All this started me thinking – why do people make commitments and then not follow through? I thought about it for some time and came up with the following reasons:
- the person is on the spot and doesn’t want to be rude to your face/afraid to say no/dislike confrontation
- the person is depressed and just wants to hide out in their home under the covers
- the person starts out meaning to, but as the event grows closer they feel tired and just want to stay home
- they got a better offer
- they disrespect you
- they disrespect the activity
- they become overwhelmed by their emotions and are unable to function or react normally
Codependents are quite often the perpetrators of not keeping their word and the victims of others not keeping theirs. Depression, isolation, fear and an ineffective communication system often drive good people to act without integrity.
When you don’t keep your word others view you as unstable and as someone they cannot trust and very often that’s all the chances you’ll get. If you burn a healthy person once you very likely won’t get another invite or another opportunity to do it again. Actions always speak louder than words and if your actions indicate that you’re wishy-washy with your commitments, people will view you the same way.
As I’ve continued on my journey I’ve recognized the importance of integrity in all aspects of my life. I’ve tried to become the person that others can count on. A big part of this was learning how to communicate effectively.

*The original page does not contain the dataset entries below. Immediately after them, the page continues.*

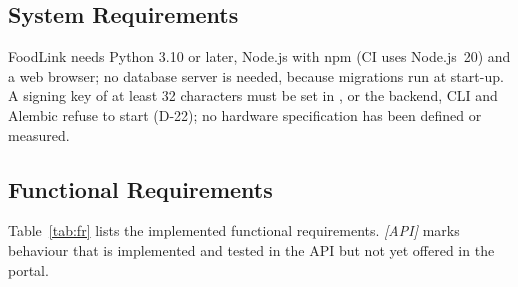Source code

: \subsection{System Requirements}
\label{sec:sysreq}

FoodLink needs Python 3.10 or later, Node.js with npm (CI uses Node.js~20) and a
web browser; no database server is needed, because migrations run at start-up. A
signing key of at least 32 characters must be set in ,
or the backend, CLI and Alembic refuse to start (D-22); no hardware
specification has been defined or measured.

\subsection{Functional Requirements}
\label{sec:fr}

Table~\ref{tab:fr} lists the implemented functional requirements. \emph{[API]}
marks behaviour that is implemented and tested in the API but not yet offered in
the portal.

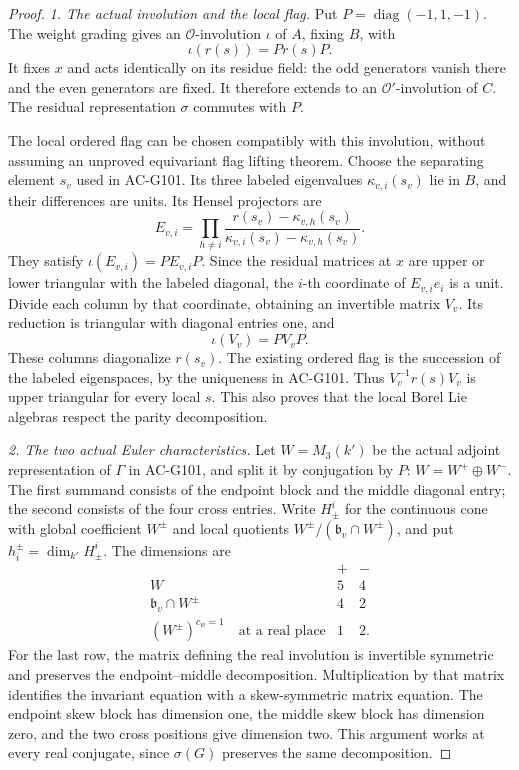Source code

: \begin{proof}
\emph{1. The actual involution and the local flag.}
Put \(P=\operatorname{diag}(-1,1,-1)\).  The weight grading
gives an \(\mathcal O\)-involution \(\iota\) of \(A\),
fixing \(B\), with
\[
                       \iota(r(s))=P r(s)P.
 \tag{G105.4}
\]
It fixes \(x\) and acts identically on its residue field:
the odd generators vanish there and the even generators are
fixed.  It therefore extends to an \(\mathcal O'\)-involution
of \(C\).  The residual representation \(\sigma\) commutes
with \(P\).

The local ordered flag can be chosen compatibly with this
involution, without assuming an unproved equivariant flag
lifting theorem.  Choose the separating element \(s_v\) used
in AC-G101.  Its three labeled eigenvalues
\(\kappa_{v,i}(s_v)\) lie in \(B\), and their differences
are units.  Its Hensel projectors are
\[
 E_{v,i}=\prod_{h\ne i}
       \frac{r(s_v)-\kappa_{v,h}(s_v)}
            {\kappa_{v,i}(s_v)-\kappa_{v,h}(s_v)}.
 \tag{G105.5}
\]
They satisfy \(\iota(E_{v,i})=PE_{v,i}P\).  Since the
residual matrices at \(x\) are upper or lower triangular
with the labeled diagonal, the \(i\)-th coordinate of
\(E_{v,i}e_i\) is a unit.  Divide each column by that
coordinate, obtaining an invertible matrix \(V_v\).  Its
reduction is triangular with diagonal entries one, and
\[
                         \iota(V_v)=PV_vP.
 \tag{G105.6}
\]
These columns diagonalize \(r(s_v)\).  The existing ordered
flag is the succession of the labeled eigenspaces, by the
uniqueness in AC-G101.  Thus \(V_v^{-1}r(s)V_v\) is upper
triangular for every local \(s\).  This also proves that the
local Borel Lie algebras respect the parity decomposition.

\emph{2. The two actual Euler characteristics.}
Let \(W=M_3(k')\) be the actual adjoint representation of
\(\Gamma\) in AC-G101, and split it by conjugation by \(P\):
\(W=W^+\oplus W^-\).  The first summand consists of the
endpoint block and the middle diagonal entry; the second
consists of the four cross entries.  Write
\(H^i_\pm\) for the continuous cone with global coefficient
\(W^\pm\) and local quotients
\(W^\pm/(\mathfrak b_v\cap W^\pm)\), and put
\(h_i^\pm=\dim_{k'}H^i_\pm\).  The dimensions are
\[
\begin{array}{c|cc}
 &+&-\\ \hline
 W&5&4\\
 \mathfrak b_v\cap W^\pm&4&2\\
 (W^\pm)^{c_w=1}\quad\text{at a real place}&1&2.
\end{array}
 \tag{G105.7}
\]
For the last row, the matrix defining the real involution is
invertible symmetric and preserves the endpoint--middle
decomposition.  Multiplication by that matrix identifies
the invariant equation with a skew-symmetric matrix equation.
The endpoint skew block has dimension one, the middle skew
block has dimension zero, and the two cross positions give
dimension two.  This argument works at every real conjugate,
since \(\sigma(G)\) preserves the same decomposition.


\end{proof}
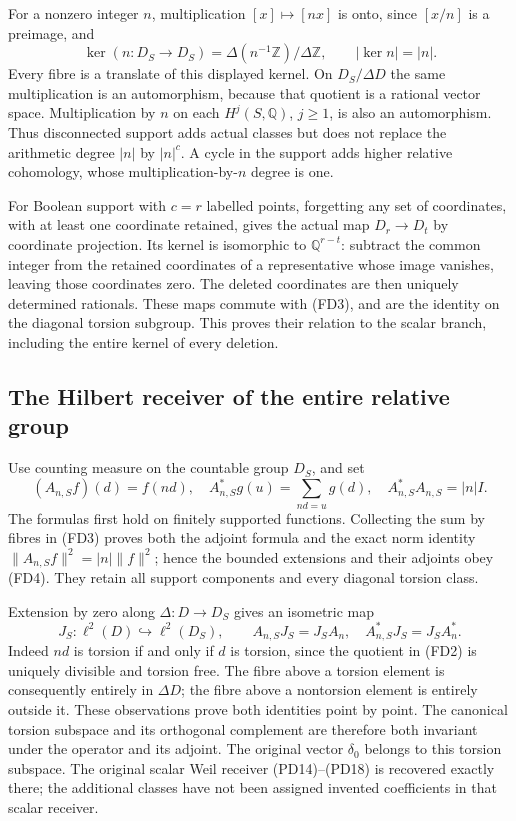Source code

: For a nonzero integer $n$, multiplication $[x]\mapsto[nx]$ is onto,
since $[x/n]$ is a preimage, and
\[
 \ker(n:D_S\to D_S)
   =\Delta(n^{-1}\mathbb Z)/\Delta\mathbb Z,
 \qquad |\ker n|=|n|.
 \tag{FD3}
\]
Every fibre is a translate of this displayed kernel. On
$D_S/\Delta D$ the same multiplication is an automorphism, because
that quotient is a rational vector space. Multiplication by $n$ on
each $H^j(S,\mathbb Q)$, $j\ge1$, is also an automorphism.
Thus disconnected support adds actual classes but does not replace
the arithmetic degree $|n|$ by $|n|^c$. A cycle in the support adds
higher relative cohomology, whose multiplication-by-$n$ degree is one.

For Boolean support with $c=r$ labelled points, forgetting any set of
coordinates, with at least one coordinate retained, gives the actual
map $D_r\to D_t$ by coordinate projection. Its kernel is isomorphic
to $\mathbb Q^{r-t}$: subtract the common integer from the retained
coordinates of a representative whose image vanishes, leaving those
coordinates zero. The deleted coordinates are then uniquely determined
rationals. These maps commute with (FD3), and are the identity on the
diagonal torsion subgroup. This proves their relation to the scalar
branch, including the entire kernel of every deletion.

\subsection{The Hilbert receiver of the entire relative group}
Use counting measure on the countable group $D_S$, and set
\[
 (A_{n,S}f)(d)=f(nd),\quad
 A_{n,S}^*g(u)=\sum_{nd=u}g(d),\quad
 A_{n,S}^*A_{n,S}=|n|I.
 \tag{FD4}
\]
The formulas first hold on finitely supported functions. Collecting the
sum by fibres in (FD3) proves both the adjoint formula and the exact
norm identity $\|A_{n,S}f\|^2=|n|\|f\|^2$; hence the bounded
extensions and their adjoints obey (FD4). They retain all support
components and every diagonal torsion class.

Extension by zero along $\Delta:D\to D_S$ gives an isometric map
\[
 J_S:\ell^2(D)\hookrightarrow\ell^2(D_S),\qquad
 A_{n,S}J_S=J_S A_n,\quad A_{n,S}^*J_S=J_S A_n^*.
 \tag{FD5}
\]
Indeed $nd$ is torsion if and only if $d$ is torsion, since the quotient
in (FD2) is uniquely divisible and torsion free. The fibre above a
torsion element is consequently entirely in $\Delta D$; the fibre
above a nontorsion element is entirely outside it. These observations
prove both identities point by point. The canonical torsion subspace
and its orthogonal complement are therefore both invariant under the
operator and its adjoint. The original vector $\delta_{0}$ belongs to
this torsion subspace. The original scalar Weil receiver (PD14)--(PD18)
is recovered exactly there; the additional classes have not been
assigned invented coefficients in that scalar receiver.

- When I made a commitment to do something, I followed through with it – even if I didn’t feel like it at the time.
- If I wasn’t sure at the time I was being asked – I made that understood by saying. I’m not sure if I can make it. I’ll let you know.
- And if I didn’t want to, I said no immediately, without any qualms about how the asker would feel about it.
This may all seem like common sense or common courtesy, but you would be surprised by how many people don’t operate in this manner. When you are a people pleaser you may too often say yes when you really mean no, what ends up happening is you will start to lose people, because healthy people don’t want to spend time with unhealthy people – people they can’t trust or depend on. Saying what you mean and meaning what you say is a practice all codependents should get in the habit of doing. Practice expressing your needs, practice living with integrity and practice self-care.
My big boss came into my office last week. He was pretty upset. He had put his faith in someone and had given them a task to do. The person didn’t do it. He said to me when I ask Mark (his number one guy) to do something I don’t have to worry about it – I know it will be done, but this guy has just proven to me that I can’t trust him. Being someone that can be trusted is huge in the corporate sphere too. It’s something that all employers look for in their rising stars.
The more you practice being stable and responsible the more intolerant you will become of those who don’t keep their word and aren’t trustworthy. When you get in the habit of living with integrity you will no longer be interested in those who make their living off of lying and manipulating – you’ll be too busy getting promoted and enjoying dinner parties with awesome friends that you can trust.